International Entrepreneurship in Small and Medium Size Enterprises

International Entrepreneurship in Small and Medium Size Enterprises

Orientation, Environment and Strategy

The McGill International Entrepreneurship series

Hamid Etemad

The contributors to this volume explore the emerging patterns of SME growth and international expansion in response to the evolving competitive environment, dynamics of competitive behavior, entrepreneurial processes and formulation of strategy.

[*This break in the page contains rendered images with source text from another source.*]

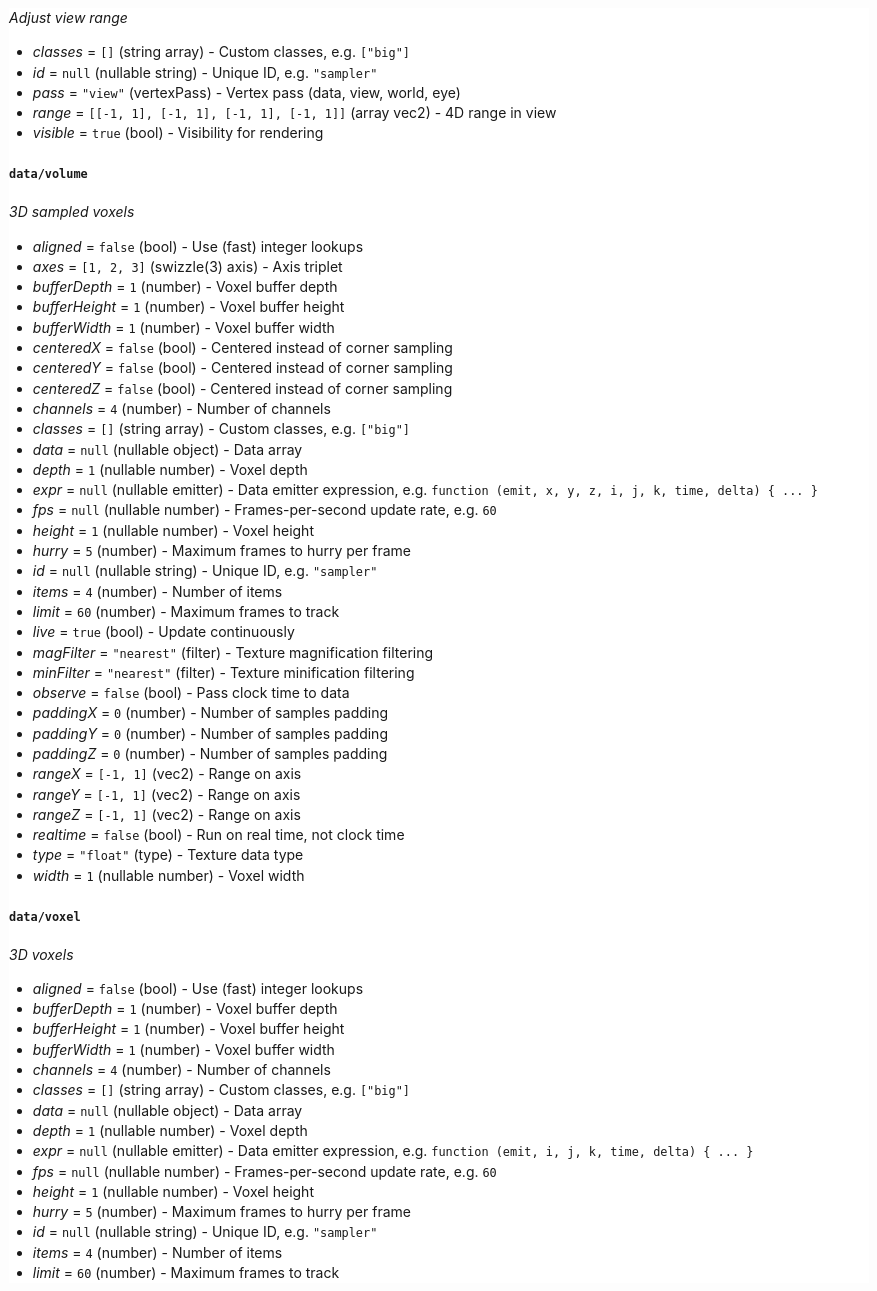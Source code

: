 *Adjust view range*

 * *classes* = `[]` (string array) - Custom classes, e.g. `["big"]`
 * *id* = `null` (nullable string) - Unique ID, e.g. `"sampler"`
 * *pass* = `"view"` (vertexPass) - Vertex pass (data, view, world, eye)
 * *range* = `[[-1, 1], [-1, 1], [-1, 1], [-1, 1]]` (array vec2) - 4D range in view
 * *visible* = `true` (bool) - Visibility for rendering

####  <a name="data/volume"></a>`data/volume`

*3D sampled voxels*

 * *aligned* = `false` (bool) - Use (fast) integer lookups
 * *axes* = `[1, 2, 3]` (swizzle(3) axis) - Axis triplet
 * *bufferDepth* = `1` (number) - Voxel buffer depth
 * *bufferHeight* = `1` (number) - Voxel buffer height
 * *bufferWidth* = `1` (number) - Voxel buffer width
 * *centeredX* = `false` (bool) - Centered instead of corner sampling
 * *centeredY* = `false` (bool) - Centered instead of corner sampling
 * *centeredZ* = `false` (bool) - Centered instead of corner sampling
 * *channels* = `4` (number) - Number of channels
 * *classes* = `[]` (string array) - Custom classes, e.g. `["big"]`
 * *data* = `null` (nullable object) - Data array
 * *depth* = `1` (nullable number) - Voxel depth
 * *expr* = `null` (nullable emitter) - Data emitter expression, e.g. `function (emit, x, y, z, i, j, k, time, delta) { ... }`
 * *fps* = `null` (nullable number) - Frames-per-second update rate, e.g. `60`
 * *height* = `1` (nullable number) - Voxel height
 * *hurry* = `5` (number) - Maximum frames to hurry per frame
 * *id* = `null` (nullable string) - Unique ID, e.g. `"sampler"`
 * *items* = `4` (number) - Number of items
 * *limit* = `60` (number) - Maximum frames to track
 * *live* = `true` (bool) - Update continuously
 * *magFilter* = `"nearest"` (filter) - Texture magnification filtering
 * *minFilter* = `"nearest"` (filter) - Texture minification filtering
 * *observe* = `false` (bool) - Pass clock time to data
 * *paddingX* = `0` (number) - Number of samples padding
 * *paddingY* = `0` (number) - Number of samples padding
 * *paddingZ* = `0` (number) - Number of samples padding
 * *rangeX* = `[-1, 1]` (vec2) - Range on axis
 * *rangeY* = `[-1, 1]` (vec2) - Range on axis
 * *rangeZ* = `[-1, 1]` (vec2) - Range on axis
 * *realtime* = `false` (bool) - Run on real time, not clock time
 * *type* = `"float"` (type) - Texture data type
 * *width* = `1` (nullable number) - Voxel width

####  <a name="data/voxel"></a>`data/voxel`

*3D voxels*

 * *aligned* = `false` (bool) - Use (fast) integer lookups
 * *bufferDepth* = `1` (number) - Voxel buffer depth
 * *bufferHeight* = `1` (number) - Voxel buffer height
 * *bufferWidth* = `1` (number) - Voxel buffer width
 * *channels* = `4` (number) - Number of channels
 * *classes* = `[]` (string array) - Custom classes, e.g. `["big"]`
 * *data* = `null` (nullable object) - Data array
 * *depth* = `1` (nullable number) - Voxel depth
 * *expr* = `null` (nullable emitter) - Data emitter expression, e.g. `function (emit, i, j, k, time, delta) { ... }`
 * *fps* = `null` (nullable number) - Frames-per-second update rate, e.g. `60`
 * *height* = `1` (nullable number) - Voxel height
 * *hurry* = `5` (number) - Maximum frames to hurry per frame
 * *id* = `null` (nullable string) - Unique ID, e.g. `"sampler"`
 * *items* = `4` (number) - Number of items
 * *limit* = `60` (number) - Maximum frames to track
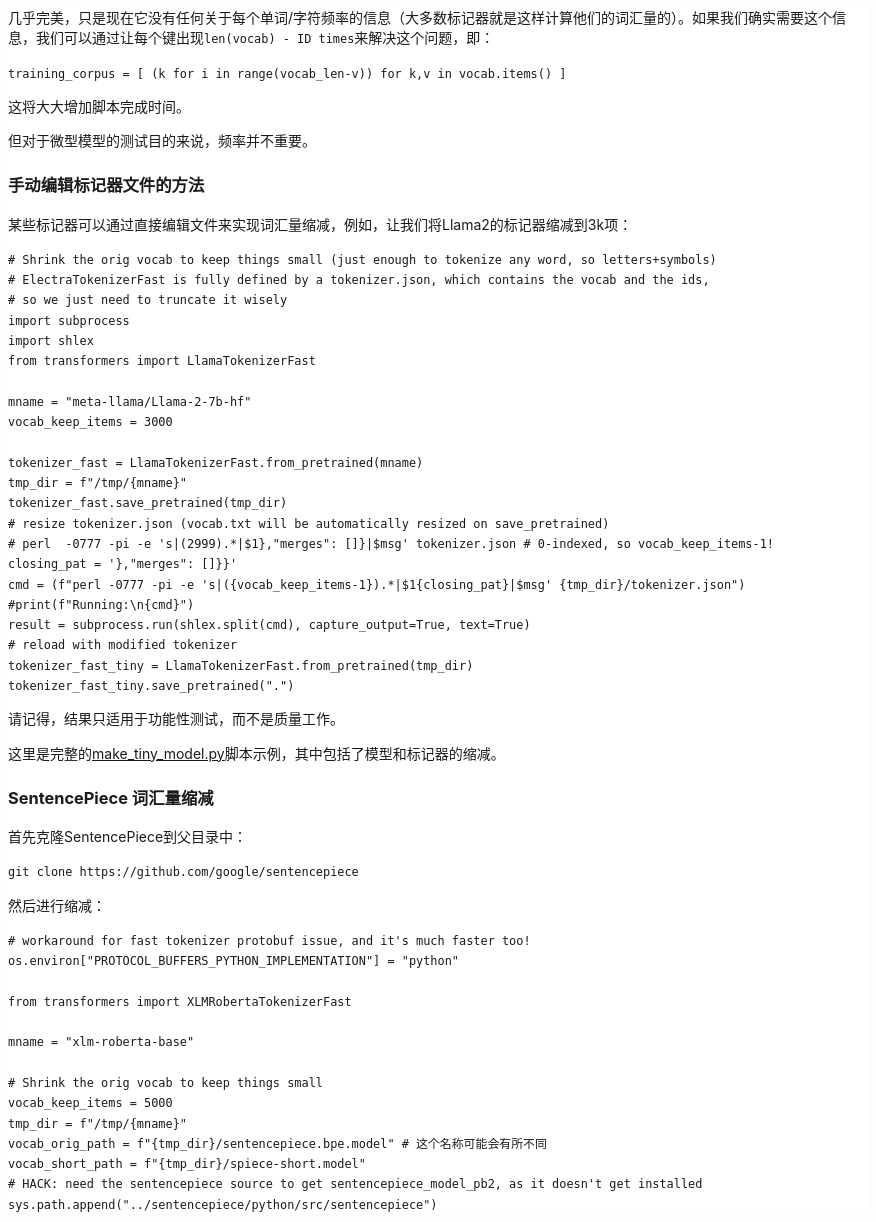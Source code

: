 几乎完美，只是现在它没有任何关于每个单词/字符频率的信息（大多数标记器就是这样计算他们的词汇量的）。如果我们确实需要这个信息，我们可以通过让每个键出现`len(vocab) - ID times`来解决这个问题，即：

```
training_corpus = [ (k for i in range(vocab_len-v)) for k,v in vocab.items() ]
```
这将大大增加脚本完成时间。

但对于微型模型的测试目的来说，频率并不重要。

### 手动编辑标记器文件的方法

某些标记器可以通过直接编辑文件来实现词汇量缩减，例如，让我们将Llama2的标记器缩减到3k项：

```
# Shrink the orig vocab to keep things small (just enough to tokenize any word, so letters+symbols)
# ElectraTokenizerFast is fully defined by a tokenizer.json, which contains the vocab and the ids,
# so we just need to truncate it wisely
import subprocess
import shlex
from transformers import LlamaTokenizerFast

mname = "meta-llama/Llama-2-7b-hf"
vocab_keep_items = 3000

tokenizer_fast = LlamaTokenizerFast.from_pretrained(mname)
tmp_dir = f"/tmp/{mname}"
tokenizer_fast.save_pretrained(tmp_dir)
# resize tokenizer.json (vocab.txt will be automatically resized on save_pretrained)
# perl  -0777 -pi -e 's|(2999).*|$1},"merges": []}|$msg' tokenizer.json # 0-indexed, so vocab_keep_items-1!
closing_pat = '},"merges": []}}'
cmd = (f"perl -0777 -pi -e 's|({vocab_keep_items-1}).*|$1{closing_pat}|$msg' {tmp_dir}/tokenizer.json")
#print(f"Running:\n{cmd}")
result = subprocess.run(shlex.split(cmd), capture_output=True, text=True)
# reload with modified tokenizer
tokenizer_fast_tiny = LlamaTokenizerFast.from_pretrained(tmp_dir)
tokenizer_fast_tiny.save_pretrained(".")
```
请记得，结果只适用于功能性测试，而不是质量工作。

这里是完整的[make_tiny_model.py](https://huggingface.co/stas/tiny-random-llama-2/blob/main/make_tiny_model.py)脚本示例，其中包括了模型和标记器的缩减。

### SentencePiece 词汇量缩减

首先克隆SentencePiece到父目录中：
```
git clone https://github.com/google/sentencepiece
```
然后进行缩减：
```
# workaround for fast tokenizer protobuf issue, and it's much faster too!
os.environ["PROTOCOL_BUFFERS_PYTHON_IMPLEMENTATION"] = "python"

from transformers import XLMRobertaTokenizerFast

mname = "xlm-roberta-base"

# Shrink the orig vocab to keep things small
vocab_keep_items = 5000
tmp_dir = f"/tmp/{mname}"
vocab_orig_path = f"{tmp_dir}/sentencepiece.bpe.model" # 这个名称可能会有所不同
vocab_short_path = f"{tmp_dir}/spiece-short.model"
# HACK: need the sentencepiece source to get sentencepiece_model_pb2, as it doesn't get installed
sys.path.append("../sentencepiece/python/src/sentencepiece")
```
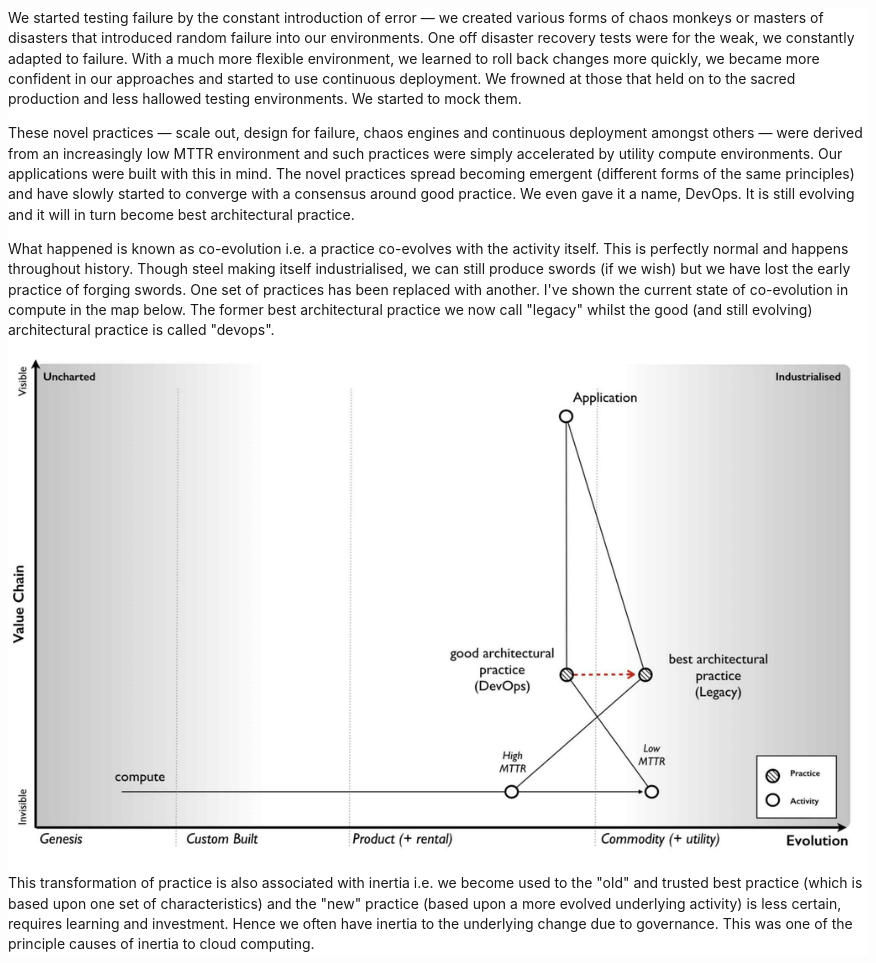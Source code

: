 We started testing failure by the constant introduction of error — we created various forms of chaos monkeys or masters of disasters that introduced random failure into our environments. One off disaster recovery tests were for the weak, we constantly adapted to failure. With a much more flexible environment, we learned to roll back changes more quickly, we became more confident in our approaches and started to use continuous deployment. We frowned at those that held on to the sacred production and less hallowed testing environments. We started to mock them.

These novel practices — scale out, design for failure, chaos engines and continuous deployment amongst others — were derived from an increasingly low MTTR environment and such practices were simply accelerated by utility compute environments. Our applications were built with this in mind. The novel practices spread becoming emergent (different forms of the same principles) and have slowly started to converge with a consensus around good practice. We even gave it a name, DevOps. It is still evolving and it will in turn become best architectural practice.

What happened is known as co-evolution i.e. a practice co-evolves with the activity itself. This is perfectly normal and happens throughout history. Though steel making itself industrialised, we can still produce swords (if we wish) but we have lost the early practice of forging swords. One set of practices has been replaced with another. I've shown the current state of co-evolution in compute in the map below. The former best architectural practice we now call "legacy" whilst the good (and still evolving) architectural practice is called "devops".

![Figure 99— Co-evolution of DevOps](images/figure-99.jpeg)

This transformation of practice is also associated with inertia i.e. we become used to the "old" and trusted best practice (which is based upon one set of characteristics) and the "new" practice (based upon a more evolved underlying activity) is less certain, requires learning and investment. Hence we often have inertia to the underlying change due to governance. This was one of the principle causes of inertia to cloud computing.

Chapter 1: The Emerging Context of International Entrepreneurship: An Overview, Interrelations and Extensions

Hamid Etemad

Subjects: business and management, entrepreneurship, international business

Extract

Hamid Etemad INTRODUCTION TO THE VOLUME Markets used to be segmented: large companies competed in international markets while smaller businesses remained local or regional. However, the global competitive environment is changing dramatically. The drivers of globalization are removing the barriers that segregated the competitive space of the small and the large firms in the past. Firms of all sizes have begun to share the same competitive space. It is becoming increasingly difficult for independent small firms to thrive in their traditional markets unless they are globally competitive (Etemad, 1999, 2003a). As smaller firms are forced to compete with global players even at home, the tendency is to seek successful patterns of internationalization, experiment with them and even emulate them, in the hope of becoming globally competitive. In spite of their obvious benefits, such practices may also be fraught with dangers. Although emulating successful strategies is likely to reduce short-term risks and costs, they may also expose SMEs to the hazards of herding behavior (Knickerbocker, 1973), where competitors emulate each other to avoid the risk of falling dramatically behind. When the successful strategies of multinational enterprises (MNEs) are emulated, or even variants of their models and strategies are adopted, the added danger is that SMEs may suffer doubly: not only may their relatively smaller size and inexperience disadvantage them, they may also find themselves strategically defenseless in direct competition with the much larger and more competitive MNEs, especially those whose integrated strategies were emulated in order to enter and compete in...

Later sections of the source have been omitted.